Collected data:
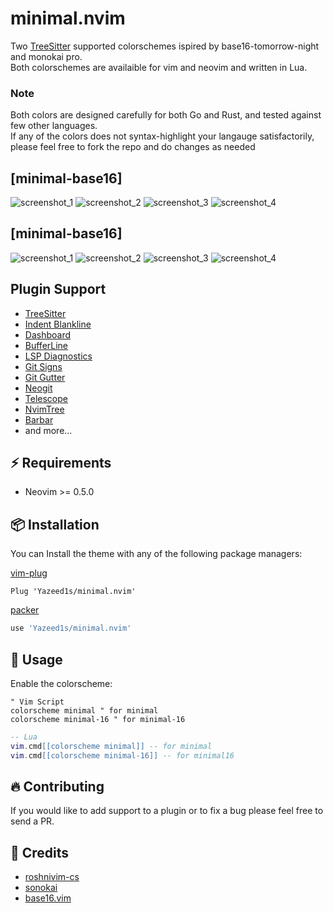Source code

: # minimal.nvim

Two [TreeSitter](https://github.com/nvim-treesitter/nvim-treesitter) supported colorschemes ispired by base16-tomorrow-night and monokai pro.\
Both colorschemes are availaible for vim and neovim and written in Lua.

### Note
Both colors are designed carefully for both Go and Rust, and tested against few other languages.\
If any of the colors does not syntax-highlight your langauge satisfactorily, please feel free to fork the repo and do changes as needed  

## [minimal-base16]
   ![screenshot_1](https://github.com/Yazeed1s/minimal.nvim/blob/main/screenshots/Minimal16--1.png)
   ![screenshot_2](https://github.com/Yazeed1s/minimal.nvim/blob/main/screenshots/Minimal16--2.png)
   ![screenshot_3](https://github.com/Yazeed1s/minimal.nvim/blob/main/screenshots/Minimal16--3.png)
   ![screenshot_4](https://github.com/Yazeed1s/minimal.nvim/blob/main/screenshots/Minimal16--4.png)

## [minimal-base16]
   ![screenshot_1](https://github.com/Yazeed1s/minimal.nvim/blob/main/screenshots/Minimal--1.png)
   ![screenshot_2](https://github.com/Yazeed1s/minimal.nvim/blob/main/screenshots/Minimal--2.png)
   ![screenshot_3](https://github.com/Yazeed1s/minimal.nvim/blob/main/screenshots/Minimal--3.png)
   ![screenshot_4](https://github.com/Yazeed1s/minimal.nvim/blob/main/screenshots/Minimal--4.png)


## Plugin Support

- [TreeSitter](https://github.com/nvim-treesitter/nvim-treesitter)
- [Indent Blankline](https://github.com/lukas-reineke/indent-blankline.nvim)
- [Dashboard](https://github.com/glepnir/dashboard-nvim)
- [BufferLine](https://github.com/akinsho/nvim-bufferline.lua)
- [LSP Diagnostics](https://neovim.io/doc/user/lsp.html)
- [Git Signs](https://github.com/lewis6991/gitsigns.nvim)
- [Git Gutter](https://github.com/airblade/vim-gitgutter)
- [Neogit](https://github.com/TimUntersberger/neogit)
- [Telescope](https://github.com/nvim-telescope/telescope.nvim)
- [NvimTree](https://github.com/kyazdani42/nvim-tree.lua)
- [Barbar](https://github.com/romgrk/barbar.nvim)
- and more...

## ⚡️ Requirements

- Neovim >= 0.5.0

## 📦 Installation

You can Install the theme with any of the following package managers:

[vim-plug](https://github.com/junegunn/vim-plug)

```vim
Plug 'Yazeed1s/minimal.nvim'
```

[packer](https://github.com/wbthomason/packer.nvim)

```lua
use 'Yazeed1s/minimal.nvim'
```

## 🚀 Usage

Enable the colorscheme:

```vim
" Vim Script
colorscheme minimal " for minimal
colorscheme minimal-16 " for minimal-16
```

```lua
-- Lua
vim.cmd[[colorscheme minimal]] -- for minimal
vim.cmd[[colorscheme minimal-16]] -- for minimal16
```

## 🔥 Contributing

If you would like to add support to a plugin or to fix a bug please feel free to send a PR.

## 💐 Credits
- [roshnivim-cs](https://github.com/Abstract-IDE/Abstract-cs)
- [sonokai](https://github.com/sainnhe/sonokai)
- [base16.vim]('chriskempson/base16-vim' )
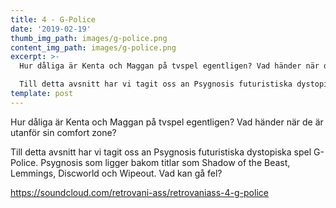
 ```yaml
---
title: 4 - G-Police
date: '2019-02-19'
thumb_img_path: images/g-police.png
content_img_path: images/g-police.png
excerpt: >-
  Hur dåliga är Kenta och Maggan på tvspel egentligen? Vad händer när de är utanför sin comfort zone?

  Till detta avsnitt har vi tagit oss an Psygnosis futuristiska dystopiska spel G-Police. Psygnosis som ligger bakom titlar som Shadow of the Beast, Lemmings, Discworld och Wipeout. Vad kan gå fel?
template: post
---
```


Hur dåliga är Kenta och Maggan på tvspel egentligen? Vad händer när de är utanför sin comfort zone?

Till detta avsnitt har vi tagit oss an Psygnosis futuristiska dystopiska spel G-Police. Psygnosis som ligger bakom titlar som Shadow of the Beast, Lemmings, Discworld och Wipeout. Vad kan gå fel?

https://soundcloud.com/retrovani-ass/retrovaniass-4-g-police
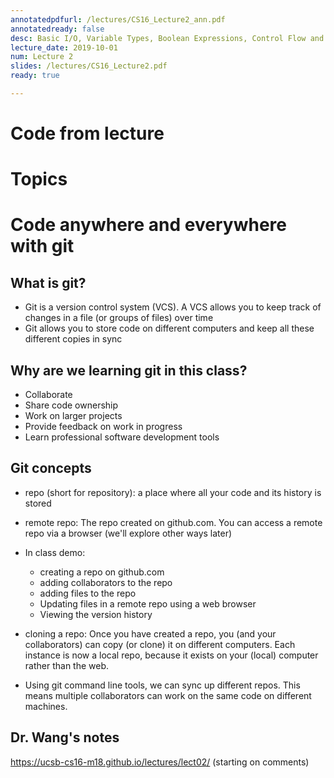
 ```yaml
---
annotatedpdfurl: /lectures/CS16_Lecture2_ann.pdf
annotatedready: false
desc: Basic I/O, Variable Types, Boolean Expressions, Control Flow and git
lecture_date: 2019-10-01
num: Lecture 2
slides: /lectures/CS16_Lecture2.pdf
ready: true

---
```


# Code from lecture


# Topics


# Code anywhere and everywhere with git 

## What is git?
* Git is a version control system (VCS). A VCS allows you to keep track of changes in a file (or groups of files) over time
* Git allows you to store code on different computers and keep all these different copies in sync 

## Why are we learning git in this class?
* Collaborate 
* Share code ownership
* Work on larger projects
* Provide feedback on work in progress
* Learn professional software development tools

## Git concepts
* repo (short for repository): a place where all your code and its history is stored
* remote repo: The repo created on github.com. You can access a remote repo via a browser (we'll explore other ways later)

* In class demo:
	- creating a repo on github.com
	- adding collaborators to the repo
	- adding files to the repo
	- Updating files in a remote repo using a web browser
    - Viewing the version history
	
* cloning a repo: Once you have created a repo, you (and your collaborators) can copy (or clone) it on different computers. Each instance is now a local repo, because it exists on your (local) computer rather than the web.
* Using git command line tools, we can sync up different repos. This means multiple collaborators can work on the same code on different machines.




## Dr. Wang's notes

<https://ucsb-cs16-m18.github.io/lectures/lect02/> (starting on comments)
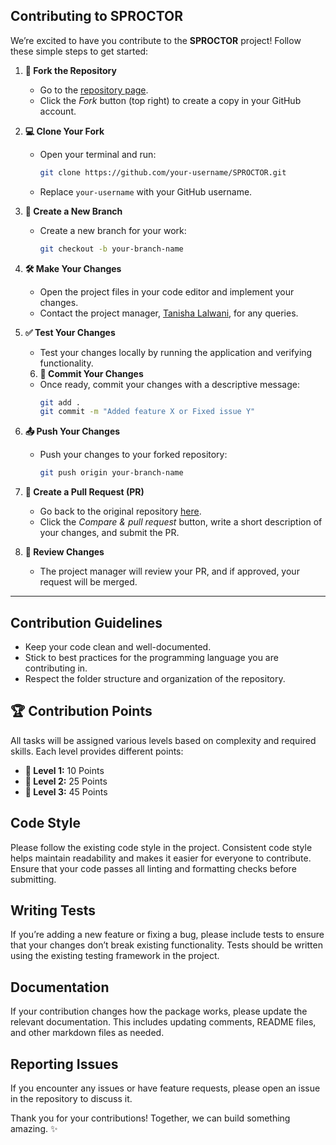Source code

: ## Contributing to SPROCTOR
We’re excited to have you contribute to the **SPROCTOR** project! Follow these simple steps to get started:

1. **🍴 Fork the Repository**  
   - Go to the [repository page](https://github.com/tanishaness/SPROCTOR).
   - Click the *Fork* button (top right) to create a copy in your GitHub account.

2. **💻 Clone Your Fork**  
   - Open your terminal and run:
     ```bash
     git clone https://github.com/your-username/SPROCTOR.git
     ```
   - Replace `your-username` with your GitHub username.

3. **🌿 Create a New Branch**  
   - Create a new branch for your work:
     ```bash
     git checkout -b your-branch-name
     ```

4. **🛠️ Make Your Changes**  
   - Open the project files in your code editor and implement your changes.
   - Contact the project manager, [Tanisha Lalwani](https://github.com/tanishaness), for any queries.

5. **✅ Test Your Changes**  
   - Test your changes locally by running the application and verifying functionality.
   6. **💬 Commit Your Changes**  
   - Once ready, commit your changes with a descriptive message:
     ```bash
     git add .
     git commit -m "Added feature X or Fixed issue Y"
     ```

7. **📤 Push Your Changes**  
   - Push your changes to your forked repository:
     ```bash
     git push origin your-branch-name
     ```

8. **🔄 Create a Pull Request (PR)**  
   - Go back to the original repository [here](https://github.com/tanishaness/SPROCTOR).
   - Click the *Compare & pull request* button, write a short description of your changes, and submit the PR.

9. **🔎 Review Changes**  
   - The project manager will review your PR, and if approved, your request will be merged.

---
## Contribution Guidelines
- Keep your code clean and well-documented.
- Stick to best practices for the programming language you are contributing in.
- Respect the folder structure and organization of the repository.

## 🏆 Contribution Points

All tasks will be assigned various levels based on complexity and required skills. Each level provides different points:

- **🥇 Level 1:** 10 Points  
- **🥈 Level 2:** 25 Points  
- **🥉 Level 3:** 45 Points  

## Code Style
Please follow the existing code style in the project. Consistent code style helps maintain readability and makes it easier for everyone to contribute. Ensure that your code passes all linting and formatting checks before submitting.

## Writing Tests
If you’re adding a new feature or fixing a bug, please include tests to ensure that your changes don’t break existing functionality. Tests should be written using the existing testing framework in the project.

## Documentation
If your contribution changes how the package works, please update the relevant documentation. This includes updating comments, README files, and other markdown files as needed.

## Reporting Issues
If you encounter any issues or have feature requests, please open an issue in the repository to discuss it.


Thank you for your contributions! Together, we can build something amazing. ✨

TASK BRIEF: Transcribe all the entries precisely. Do not include any picture.

EXERCISE ANSWER:
Source code

: # minimal.nvim

Two [TreeSitter](https://github.com/nvim-treesitter/nvim-treesitter) supported colorschemes ispired by base16-tomorrow-night and monokai pro.\
Both colorschemes are availaible for vim and neovim and written in Lua.

### Note
Both colors are designed carefully for both Go and Rust, and tested against few other languages.\
If any of the colors does not syntax-highlight your langauge satisfactorily, please feel free to fork the repo and do changes as needed  

## [minimal-base16]
   ![screenshot_1](https://github.com/Yazeed1s/minimal.nvim/blob/main/screenshots/Minimal16--1.png)
   ![screenshot_2](https://github.com/Yazeed1s/minimal.nvim/blob/main/screenshots/Minimal16--2.png)
   ![screenshot_3](https://github.com/Yazeed1s/minimal.nvim/blob/main/screenshots/Minimal16--3.png)
   ![screenshot_4](https://github.com/Yazeed1s/minimal.nvim/blob/main/screenshots/Minimal16--4.png)

## [minimal-base16]
   ![screenshot_1](https://github.com/Yazeed1s/minimal.nvim/blob/main/screenshots/Minimal--1.png)
   ![screenshot_2](https://github.com/Yazeed1s/minimal.nvim/blob/main/screenshots/Minimal--2.png)
   ![screenshot_3](https://github.com/Yazeed1s/minimal.nvim/blob/main/screenshots/Minimal--3.png)
   ![screenshot_4](https://github.com/Yazeed1s/minimal.nvim/blob/main/screenshots/Minimal--4.png)


## Plugin Support

- [TreeSitter](https://github.com/nvim-treesitter/nvim-treesitter)
- [Indent Blankline](https://github.com/lukas-reineke/indent-blankline.nvim)
- [Dashboard](https://github.com/glepnir/dashboard-nvim)
- [BufferLine](https://github.com/akinsho/nvim-bufferline.lua)
- [LSP Diagnostics](https://neovim.io/doc/user/lsp.html)
- [Git Signs](https://github.com/lewis6991/gitsigns.nvim)
- [Git Gutter](https://github.com/airblade/vim-gitgutter)
- [Neogit](https://github.com/TimUntersberger/neogit)
- [Telescope](https://github.com/nvim-telescope/telescope.nvim)
- [NvimTree](https://github.com/kyazdani42/nvim-tree.lua)
- [Barbar](https://github.com/romgrk/barbar.nvim)
- and more...

## ⚡️ Requirements

- Neovim >= 0.5.0

## 📦 Installation

You can Install the theme with any of the following package managers:

[vim-plug](https://github.com/junegunn/vim-plug)

```vim
Plug 'Yazeed1s/minimal.nvim'
```

[packer](https://github.com/wbthomason/packer.nvim)

```lua
use 'Yazeed1s/minimal.nvim'
```

## 🚀 Usage

Enable the colorscheme:

```vim
" Vim Script
colorscheme minimal " for minimal
colorscheme minimal-16 " for minimal-16
```

```lua
-- Lua
vim.cmd[[colorscheme minimal]] -- for minimal
vim.cmd[[colorscheme minimal-16]] -- for minimal16
```

## 🔥 Contributing

If you would like to add support to a plugin or to fix a bug please feel free to send a PR.

## 💐 Credits
- [roshnivim-cs](https://github.com/Abstract-IDE/Abstract-cs)
- [sonokai](https://github.com/sainnhe/sonokai)
- [base16.vim]('chriskempson/base16-vim' )
 ```yaml
---
title: 4 - G-Police
date: '2019-02-19'
thumb_img_path: images/g-police.png
content_img_path: images/g-police.png
excerpt: >-
  Hur dåliga är Kenta och Maggan på tvspel egentligen? Vad händer när de är utanför sin comfort zone?

  Till detta avsnitt har vi tagit oss an Psygnosis futuristiska dystopiska spel G-Police. Psygnosis som ligger bakom titlar som Shadow of the Beast, Lemmings, Discworld och Wipeout. Vad kan gå fel?
template: post
---
```


Hur dåliga är Kenta och Maggan på tvspel egentligen? Vad händer när de är utanför sin comfort zone?

Till detta avsnitt har vi tagit oss an Psygnosis futuristiska dystopiska spel G-Police. Psygnosis som ligger bakom titlar som Shadow of the Beast, Lemmings, Discworld och Wipeout. Vad kan gå fel?

https://soundcloud.com/retrovani-ass/retrovaniass-4-g-police
 ```yaml
---
annotatedpdfurl: /lectures/CS16_Lecture2_ann.pdf
annotatedready: false
desc: Basic I/O, Variable Types, Boolean Expressions, Control Flow and git
lecture_date: 2019-10-01
num: Lecture 2
slides: /lectures/CS16_Lecture2.pdf
ready: true

---
```


# Code from lecture


# Topics


# Code anywhere and everywhere with git 

## What is git?
* Git is a version control system (VCS). A VCS allows you to keep track of changes in a file (or groups of files) over time
* Git allows you to store code on different computers and keep all these different copies in sync 

## Why are we learning git in this class?
* Collaborate 
* Share code ownership
* Work on larger projects
* Provide feedback on work in progress
* Learn professional software development tools

## Git concepts
* repo (short for repository): a place where all your code and its history is stored
* remote repo: The repo created on github.com. You can access a remote repo via a browser (we'll explore other ways later)

* In class demo:
	- creating a repo on github.com
	- adding collaborators to the repo
	- adding files to the repo
	- Updating files in a remote repo using a web browser
    - Viewing the version history
	
* cloning a repo: Once you have created a repo, you (and your collaborators) can copy (or clone) it on different computers. Each instance is now a local repo, because it exists on your (local) computer rather than the web.
* Using git command line tools, we can sync up different repos. This means multiple collaborators can work on the same code on different machines.




## Dr. Wang's notes

<https://ucsb-cs16-m18.github.io/lectures/lect02/> (starting on comments)
Source code

: ## Contributing to SPROCTOR
We’re excited to have you contribute to the **SPROCTOR** project! Follow these simple steps to get started:

1. **🍴 Fork the Repository**  
   - Go to the [repository page](https://github.com/tanishaness/SPROCTOR).
   - Click the *Fork* button (top right) to create a copy in your GitHub account.

2. **💻 Clone Your Fork**  
   - Open your terminal and run:
     ```bash
     git clone https://github.com/your-username/SPROCTOR.git
     ```
   - Replace `your-username` with your GitHub username.

3. **🌿 Create a New Branch**  
   - Create a new branch for your work:
     ```bash
     git checkout -b your-branch-name
     ```

4. **🛠️ Make Your Changes**  
   - Open the project files in your code editor and implement your changes.
   - Contact the project manager, [Tanisha Lalwani](https://github.com/tanishaness), for any queries.

5. **✅ Test Your Changes**  
   - Test your changes locally by running the application and verifying functionality.
   6. **💬 Commit Your Changes**  
   - Once ready, commit your changes with a descriptive message:
     ```bash
     git add .
     git commit -m "Added feature X or Fixed issue Y"
     ```

7. **📤 Push Your Changes**  
   - Push your changes to your forked repository:
     ```bash
     git push origin your-branch-name
     ```

8. **🔄 Create a Pull Request (PR)**  
   - Go back to the original repository [here](https://github.com/tanishaness/SPROCTOR).
   - Click the *Compare & pull request* button, write a short description of your changes, and submit the PR.

9. **🔎 Review Changes**  
   - The project manager will review your PR, and if approved, your request will be merged.

---
## Contribution Guidelines
- Keep your code clean and well-documented.
- Stick to best practices for the programming language you are contributing in.
- Respect the folder structure and organization of the repository.

## 🏆 Contribution Points

All tasks will be assigned various levels based on complexity and required skills. Each level provides different points:

- **🥇 Level 1:** 10 Points  
- **🥈 Level 2:** 25 Points  
- **🥉 Level 3:** 45 Points  

## Code Style
Please follow the existing code style in the project. Consistent code style helps maintain readability and makes it easier for everyone to contribute. Ensure that your code passes all linting and formatting checks before submitting.

## Writing Tests
If you’re adding a new feature or fixing a bug, please include tests to ensure that your changes don’t break existing functionality. Tests should be written using the existing testing framework in the project.

## Documentation
If your contribution changes how the package works, please update the relevant documentation. This includes updating comments, README files, and other markdown files as needed.

## Reporting Issues
If you encounter any issues or have feature requests, please open an issue in the repository to discuss it.


Thank you for your contributions! Together, we can build something amazing. ✨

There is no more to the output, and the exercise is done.